So I’ve used both of them quite a bit, but that was great, practical hands on. I knew I wanted to work in automotive. Bonus points if I could work in racing, “If you guys are going to pay me to work in racing, that’s what I want.” So I went to Bridgestone, they had opening of vehicle dynamics. I started working with passion of cars like you and I might drive. I think I worked on Nissan Titan and Acura TL were a couple of my first projects. And then I pestered my way into racing and the rest is history.

LB: One thing that’s common in both our stories is there was a core thing. I was very much m ar-comms, even in college that found the niche and woke my way around. And Cara was early on engineering and science, but at some point we both had to raise our hand and say, “Okay, we’d like to do this. I want to learn this. I will take on a role.” Which then set us on the path to that. Ultimately, get to be our partners in crime. So, yeah.

EB: I imagine, that the Motorsport world has changed, especially when it comes to women in Motorsport. Since both of you have started your careers, would you say it’s become a little bit more welcoming and that there are more opportunities being presented to girls so that they don’t have to be the ones who say like, “Pick me, I wanted to do this.”

CA: Yeah, I’ll talk about that from the technical side. So when I started, there were other female engineers that had been around before me, female chemists, and we had them even at Bridgestone and Firestone. So there was that gap was laid down before me. But when I started my first full year in 2008, I was the only female technical person that traveled with the IndyCar Series and had a couple of funny stories that happened based on, “Oh, there’s a new person joining and her name is Andrea.”

I reached out to that person. And I said, “Hey, it’s great to have another female engineer at the track. If you need anything, please stop by. And I’ll introduce you to some people.” And he informed me, his name is Andrea and all that situation. But Elizabeth, you’ve seen maybe a couple of my pictures on social media, where last year at the Indianapolis 500, we had probably about 25 engineers.

The number has grown year over year, last year. But the year before, even before GRID Autosport came on, we had a large number. It was like 15 engineers and mechanics. And then with the addition of GRID Autosport, even more.


So I think with Lisa’s story and my story, they wanted to hire the best possible person, they wanted to put the best possible person, the role did not matter whether we were male or female, most qualified. And that’s the person that put the role. I think you see people like Lisa and I in these roles, young girls see that and say, “Oh, okay, those two ladies together are running all those Firestone Racing. If they can do it, I can do it.”

LB: Absolutely. And mine was a more common path.

So I came in, what is more traditionally the marketing communication side, did mar-comms for the team and the drivers, and then continued on that again. So mine’s the much more common story. So I think for me, the difference is to Cara’s point, we were all here. It’s the roles in which we’re now doing, that have changed.

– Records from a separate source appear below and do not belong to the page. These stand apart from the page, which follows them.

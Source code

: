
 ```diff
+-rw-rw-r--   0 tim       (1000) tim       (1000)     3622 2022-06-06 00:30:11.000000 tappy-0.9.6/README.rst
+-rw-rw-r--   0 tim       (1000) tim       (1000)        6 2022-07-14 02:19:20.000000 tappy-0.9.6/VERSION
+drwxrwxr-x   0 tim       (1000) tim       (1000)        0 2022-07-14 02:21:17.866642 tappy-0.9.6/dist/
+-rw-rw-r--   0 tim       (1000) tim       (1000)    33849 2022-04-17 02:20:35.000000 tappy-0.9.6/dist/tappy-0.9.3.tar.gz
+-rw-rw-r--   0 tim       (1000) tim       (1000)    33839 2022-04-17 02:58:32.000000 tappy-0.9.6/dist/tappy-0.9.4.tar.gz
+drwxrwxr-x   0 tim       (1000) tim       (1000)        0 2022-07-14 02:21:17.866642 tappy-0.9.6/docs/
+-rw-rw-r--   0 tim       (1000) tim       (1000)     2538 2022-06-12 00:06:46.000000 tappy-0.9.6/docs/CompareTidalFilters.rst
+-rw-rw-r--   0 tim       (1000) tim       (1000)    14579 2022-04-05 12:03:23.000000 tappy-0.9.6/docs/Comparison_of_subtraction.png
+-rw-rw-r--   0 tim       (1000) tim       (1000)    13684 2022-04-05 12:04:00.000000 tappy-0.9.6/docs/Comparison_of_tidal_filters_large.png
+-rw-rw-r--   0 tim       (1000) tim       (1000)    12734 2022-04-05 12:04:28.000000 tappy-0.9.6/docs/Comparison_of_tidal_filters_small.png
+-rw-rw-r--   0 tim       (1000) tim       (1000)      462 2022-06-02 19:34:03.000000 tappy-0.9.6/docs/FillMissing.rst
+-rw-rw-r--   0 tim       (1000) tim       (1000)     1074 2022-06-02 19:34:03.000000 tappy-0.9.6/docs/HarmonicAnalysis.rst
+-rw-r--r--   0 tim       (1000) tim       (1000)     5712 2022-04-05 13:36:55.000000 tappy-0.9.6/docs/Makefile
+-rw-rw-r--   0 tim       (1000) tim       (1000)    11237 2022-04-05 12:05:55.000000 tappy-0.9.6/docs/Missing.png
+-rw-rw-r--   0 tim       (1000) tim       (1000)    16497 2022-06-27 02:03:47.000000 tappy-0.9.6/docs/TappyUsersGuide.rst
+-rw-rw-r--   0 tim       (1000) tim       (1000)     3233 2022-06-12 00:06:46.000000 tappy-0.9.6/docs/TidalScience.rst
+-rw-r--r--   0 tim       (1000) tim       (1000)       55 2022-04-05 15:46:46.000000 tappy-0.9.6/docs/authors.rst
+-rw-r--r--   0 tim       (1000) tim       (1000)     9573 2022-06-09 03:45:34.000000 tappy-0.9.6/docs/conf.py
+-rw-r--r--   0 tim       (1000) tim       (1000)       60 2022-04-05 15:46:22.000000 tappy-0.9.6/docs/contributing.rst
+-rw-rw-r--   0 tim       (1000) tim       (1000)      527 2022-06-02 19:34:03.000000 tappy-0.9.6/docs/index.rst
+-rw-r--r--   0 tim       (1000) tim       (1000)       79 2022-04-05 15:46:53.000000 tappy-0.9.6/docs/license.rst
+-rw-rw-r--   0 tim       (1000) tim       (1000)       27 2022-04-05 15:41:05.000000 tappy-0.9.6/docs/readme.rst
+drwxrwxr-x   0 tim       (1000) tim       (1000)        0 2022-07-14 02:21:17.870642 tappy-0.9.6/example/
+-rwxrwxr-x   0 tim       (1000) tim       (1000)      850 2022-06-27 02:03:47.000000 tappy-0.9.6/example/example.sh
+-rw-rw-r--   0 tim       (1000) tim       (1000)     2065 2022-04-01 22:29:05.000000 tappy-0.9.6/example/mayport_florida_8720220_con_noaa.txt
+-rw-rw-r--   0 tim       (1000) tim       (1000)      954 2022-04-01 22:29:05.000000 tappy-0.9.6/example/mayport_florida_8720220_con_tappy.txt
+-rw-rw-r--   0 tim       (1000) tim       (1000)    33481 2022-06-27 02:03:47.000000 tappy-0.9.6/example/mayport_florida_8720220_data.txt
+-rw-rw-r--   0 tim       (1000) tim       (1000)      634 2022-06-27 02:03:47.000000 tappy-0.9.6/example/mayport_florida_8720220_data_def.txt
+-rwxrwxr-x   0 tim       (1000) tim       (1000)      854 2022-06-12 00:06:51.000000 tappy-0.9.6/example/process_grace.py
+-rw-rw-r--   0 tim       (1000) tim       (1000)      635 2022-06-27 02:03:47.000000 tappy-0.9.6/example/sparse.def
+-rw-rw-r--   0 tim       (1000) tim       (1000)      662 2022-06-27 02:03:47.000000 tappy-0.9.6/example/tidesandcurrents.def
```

So before you would see, and I mean, we still laugh because Cara and I have been in a meeting or two and someone has said to Cara, “So you’re the PR car people, right?” “Well, I was, and I’m really proud of that but no.” Yeah, it’s funny. And that’s fine. So for me, it’s the rule. Now, there’s Cara and she said 20 plus folks and they’re on teams. And I mean, we were just over, Cara said Pete. Actually the Team Penske set up as across from us and there was one of the women working on the car. And so you’re just seeing it, a wall to know where there’s just more opportunity for a variety of roles, not just the ones that are more traditional.

CA: I’ll add to that is the women you see in IndyCar are not only passionate about what they do, but we’re a very approachable bunch.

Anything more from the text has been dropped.